The language here is purposely evolutionary because it wasn’t until our own very near and recent age that the Pleistocene human mind body and world were thrown into our imaginations. The event, that is, of human pre-history coincided with a measure of geologic time and matter, out of which the Pleistocene geo-era could forge its image of either a Neanderthal or Cro-Magnon or what-have-you variation of a human fore-figure.
That fore-figuring enables us to invent and then articulate a parity with Earth for the first time. The movement in expressing this find is one of discovery, no matter how nonsensical it might at first sound.
In that firstness, our global imagination was able to reach beyond the here-to-fore onto-theological boundaries of space and time and con-figure ourselves into a cosmos that has Earth as its centering force-field, beyond quaint pictures or panoramas as its locus. Language and story could engage with the primary interface of Being instead of relying solely on the caesarean birth of a negated negation, suddenly towing all interpretation “forward.” In other words, the difference between shadow and sun-source were brought beyond the Platonic allegory in order to re-engage negation in a theoretical field where all the basic physical impetuses to language and making were at one time in embryo, and nowhere else. An Earth-centered cosmology, instead of the inherited mind-set of solar-centered approaches to life.
The creation or discovery of Pleistocene era humanoids made possible geologic time-scale with here-to-fore “meaningful” assemblages of language as a site for creation itself. The reaching into human anatomy by way of a vaster stretch of time relieved the seigniorial “glory” of the prophetic task and assumed a course that re-makes even today the otherwise isolated individual human.

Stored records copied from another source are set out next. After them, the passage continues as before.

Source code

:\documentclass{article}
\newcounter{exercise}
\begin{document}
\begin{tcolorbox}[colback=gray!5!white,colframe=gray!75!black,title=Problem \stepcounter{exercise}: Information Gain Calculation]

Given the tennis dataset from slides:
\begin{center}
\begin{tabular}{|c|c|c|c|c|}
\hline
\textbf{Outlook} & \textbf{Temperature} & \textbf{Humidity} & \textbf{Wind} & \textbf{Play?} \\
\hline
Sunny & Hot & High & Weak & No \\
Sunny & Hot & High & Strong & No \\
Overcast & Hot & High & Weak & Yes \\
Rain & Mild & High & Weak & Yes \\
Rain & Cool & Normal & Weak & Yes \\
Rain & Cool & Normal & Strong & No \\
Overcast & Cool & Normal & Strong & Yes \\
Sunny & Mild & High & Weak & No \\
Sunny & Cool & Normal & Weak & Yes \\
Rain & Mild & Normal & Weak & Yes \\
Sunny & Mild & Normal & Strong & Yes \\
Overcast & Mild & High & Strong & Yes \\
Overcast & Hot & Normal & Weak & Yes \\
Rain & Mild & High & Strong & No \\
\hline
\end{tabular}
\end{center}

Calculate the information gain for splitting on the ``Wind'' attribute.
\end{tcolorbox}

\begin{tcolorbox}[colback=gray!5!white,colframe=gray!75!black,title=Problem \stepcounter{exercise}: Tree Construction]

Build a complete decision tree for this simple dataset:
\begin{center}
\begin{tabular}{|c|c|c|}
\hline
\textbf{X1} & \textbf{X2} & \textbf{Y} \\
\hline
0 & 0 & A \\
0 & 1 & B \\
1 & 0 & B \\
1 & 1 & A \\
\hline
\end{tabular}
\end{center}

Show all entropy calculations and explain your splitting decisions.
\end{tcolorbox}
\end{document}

Out of the solitary, the reach and imaginative span of culture is no longer waiting for the prophetic interpretation to become a beheld world spectacle. Time has entered the theoretical and exists in that visionary scape. The monument to the future is no longer erected by the Hegelian story-board, whose abstractions can be written as either “fate” or the emblematic recovery of some sort of narrow-minded nationalism. The “glory”, the doksha (doxa, δόξα, immanence) of the Greek era of wisdom sciences has made its way toward an event whose center has a term within the Earth upon which it rides and disburses itself into a rare pattern of remaining relevance and revelation.
The Longpoem
That we are involved in a global ride was briefly encountered in the form of a travel writing, a longpoem by Ed Dorn in the mid 1960s. Dorn’s The North Atlantic Turbine began with “the end product,” in order to examine where humanity was and what it was up to as it rode upon the back of the great Turbine, the turning screwthread of Earth.
Examining the “remains,” separating them out from the normal day-to-day flow, Dorn sifted through discovery, winnowing out the rarest qualities of observation through the sieve of acknowledgment in order to make the poem give up an ontogeny to recapitulate any phylogeny the reader would be able to throw back at it.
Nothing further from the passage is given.